- EXERCISE INSTRUCTIONS
Pull every line containing the word "hash" from the records.

EXERCISE MATERIALS Block Start

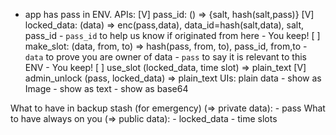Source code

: * app has pass in ENV.
APIs:
	[V] pass_id: () => {salt, hash(salt,pass)}
	[V] locked_data: (data) => enc(pass,data), data_id=hash(salt,data), salt, pass_id
		- `pass_id` to help us know if originated from here
		- You keep!
	[ ] make_slot: (data, from, to) => hash(pass, from, to), pass_id, from,to
		- `data` to prove you are owner of data
		- `pass` to say it is relevant to this ENV
		- You keep!
	[ ] use_slot (locked_data, time slot) => plain_text
	[V] admin_unlock (pass, locked_data) => plain_text
UIs:
	plain data
		- show as Image
		- show as text
		- show as base64

What to have in backup stash (for emergency) (=> private data):
	- pass
What to have always on you (=> public data):
	- locked_data
	- time slots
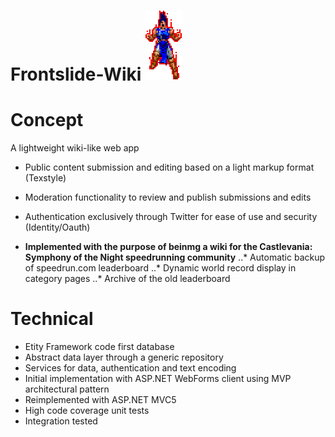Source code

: # Frontslide-Wiki  ![SotnWiki](https://raw.githubusercontent.com/TalicZealot/Frontslide-Wiki/master/SotnWiki/SotnWiki.WebFormsClient/Content/richter.png "SotnWiki")


# Concept

A lightweight wiki-like web app

* Public content submission and editing based on a light markup format (Texstyle)
* Moderation functionality to review and publish submissions and edits
* Authentication exclusively through Twitter for ease of use and security (Identity/Oauth)

* **Implemented with the purpose of beinmg a wiki for the Castlevania: Symphony of the Night speedrunning community**
..* Automatic backup of speedrun.com leaderboard
..* Dynamic world record display in category pages
..* Archive of the old leaderboard

# Technical

* Etity Framework code first database
* Abstract data layer through a generic repository
* Services for data, authentication and text encoding
* Initial implementation with ASP.NET WebForms client using MVP architectural pattern
* Reimplemented with ASP.NET MVC5
* High code coverage unit tests
* Integration tested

EXERCISE MATERIALS Block End

- ANSWER BOX
	[V] pass_id: () => {salt, hash(salt,pass)}
	[V] locked_data: (data) => enc(pass,data), data_id=hash(salt,data), salt, pass_id
	[ ] make_slot: (data, from, to) => hash(pass, from, to), pass_id, from,to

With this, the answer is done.